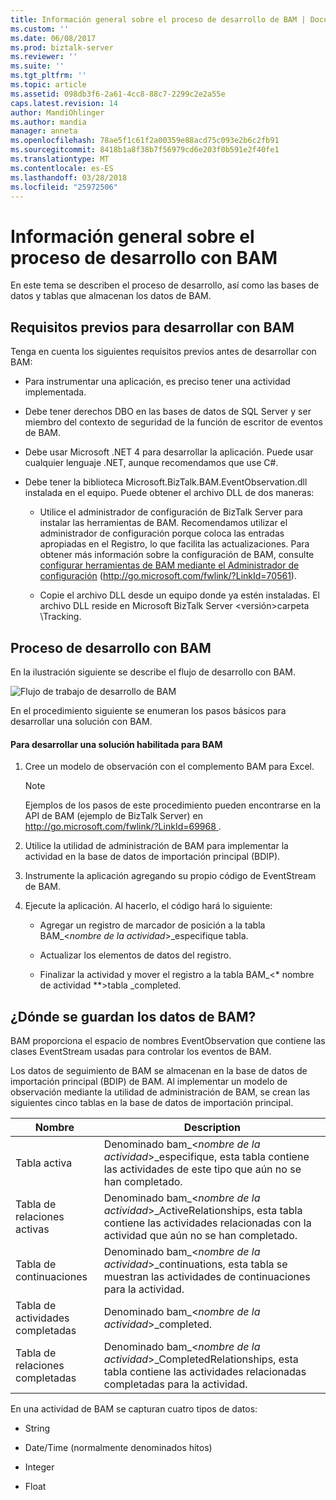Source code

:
 ```yaml
---
title: Información general sobre el proceso de desarrollo de BAM | Documentos de Microsoft
ms.custom: ''
ms.date: 06/08/2017
ms.prod: biztalk-server
ms.reviewer: ''
ms.suite: ''
ms.tgt_pltfrm: ''
ms.topic: article
ms.assetid: 098db3f6-2a61-4cc8-88c7-2299c2e2a55e
caps.latest.revision: 14
author: MandiOhlinger
ms.author: mandia
manager: anneta
ms.openlocfilehash: 78ae5f1c61f2a00359e88acd75c093e2b6c2fb91
ms.sourcegitcommit: 8418b1a8f38b7f56979cd6e203f0b591e2f40fe1
ms.translationtype: MT
ms.contentlocale: es-ES
ms.lasthandoff: 03/28/2018
ms.locfileid: "25972506"
---
```

# <a name="overview-of-the-bam-development-process"></a>Información general sobre el proceso de desarrollo con BAM
En este tema se describen el proceso de desarrollo, así como las bases de datos y tablas que almacenan los datos de BAM.  
  
## <a name="prerequisites-for-developing-with-bam"></a>Requisitos previos para desarrollar con BAM  
 Tenga en cuenta los siguientes requisitos previos antes de desarrollar con BAM:  
  
-   Para instrumentar una aplicación, es preciso tener una actividad implementada.  
  
-   Debe tener derechos DBO en las bases de datos de SQL Server y ser miembro del contexto de seguridad de la función de escritor de eventos de BAM.  
  
-   Debe usar Microsoft .NET 4 para desarrollar la aplicación. Puede usar cualquier lenguaje .NET, aunque recomendamos que use C#.  
  
-   Debe tener la biblioteca Microsoft.BizTalk.BAM.EventObservation.dll instalada en el equipo. Puede obtener el archivo DLL de dos maneras:  
  
    -   Utilice el administrador de configuración de BizTalk Server para instalar las herramientas de BAM. Recomendamos utilizar el administrador de configuración porque coloca las entradas apropiadas en el Registro, lo que facilita las actualizaciones. Para obtener más información sobre la configuración de BAM, consulte [configurar herramientas de BAM mediante el Administrador de configuración](http://go.microsoft.com/fwlink/?LinkId=70561) (http://go.microsoft.com/fwlink/?LinkId=70561).  
  
    -   Copie el archivo DLL desde un equipo donde ya estén instaladas. El archivo DLL reside en Microsoft BizTalk Server \<versión\>carpeta \Tracking.  
  
## <a name="bam-development-process"></a>Proceso de desarrollo con BAM  
 En la ilustración siguiente se describe el flujo de desarrollo con BAM.  
  
 ![Flujo de trabajo de desarrollo de BAM](../core/media/dwb-bamdevelopmentflowc.gif "dwb_bamdevelopmentflowc")  
  
 En el procedimiento siguiente se enumeran los pasos básicos para desarrollar una solución con BAM.  
  
#### <a name="to-develop-a-bam-enabled-solution"></a>Para desarrollar una solución habilitada para BAM  
  
1.  Cree un modelo de observación con el complemento BAM para Excel.  
  
    > [!NOTE]
    >  Ejemplos de los pasos de este procedimiento pueden encontrarse en la API de BAM (ejemplo de BizTalk Server) en [ http://go.microsoft.com/fwlink/?LinkId=69968 ](http://go.microsoft.com/fwlink/?LinkId=69968).  
  
2.  Utilice la utilidad de administración de BAM para implementar la actividad en la base de datos de importación principal (BDIP).  
  
3.  Instrumente la aplicación agregando su propio código de EventStream de BAM.  
  
4.  Ejecute la aplicación. Al hacerlo, el código hará lo siguiente:  
  
    -   Agregar un registro de marcador de posición a la tabla BAM_\<*nombre de la actividad*\>_especifique tabla.  
  
    -   Actualizar los elementos de datos del registro.  
  
    -   Finalizar la actividad y mover el registro a la tabla BAM_\<* nombre de actividad **\>tabla _completed.  
  
## <a name="where-bam-data-is-stored"></a>¿Dónde se guardan los datos de BAM?  
 BAM proporciona el espacio de nombres EventObservation que contiene las clases EventStream usadas para controlar los eventos de BAM.  
  
 Los datos de seguimiento de BAM se almacenan en la base de datos de importación principal (BDIP) de BAM. Al implementar un modelo de observación mediante la utilidad de administración de BAM, se crean las siguientes cinco tablas en la base de datos de importación principal.  
  
|Nombre|Description|  
|----------|-----------------|  
|Tabla activa|Denominado bam_\<*nombre de la actividad*\>_especifique, esta tabla contiene las actividades de este tipo que aún no se han completado.|  
|Tabla de relaciones activas|Denominado bam_\<*nombre de la actividad*\>_ActiveRelationships, esta tabla contiene las actividades relacionadas con la actividad que aún no se han completado.|  
|Tabla de continuaciones|Denominado bam_\<*nombre de la actividad*\>_continuations, esta tabla se muestran las actividades de continuaciones para la actividad.|  
|Tabla de actividades completadas|Denominado bam_\<*nombre de la actividad*\>_completed.|  
|Tabla de relaciones completadas|Denominado bam_\<*nombre de la actividad*\>_CompletedRelationships, esta tabla contiene las actividades relacionadas completadas para la actividad.|  
  
 En una actividad de BAM se capturan cuatro tipos de datos:  
  
-   String  
  
-   Date/Time (normalmente denominados hitos)  
  
-   Integer  
  
-   Float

=======

- _REQUIRED ACTION_:
The number of lines in the data that hold "archivo" is all that should be given.

- _REPLY_:
2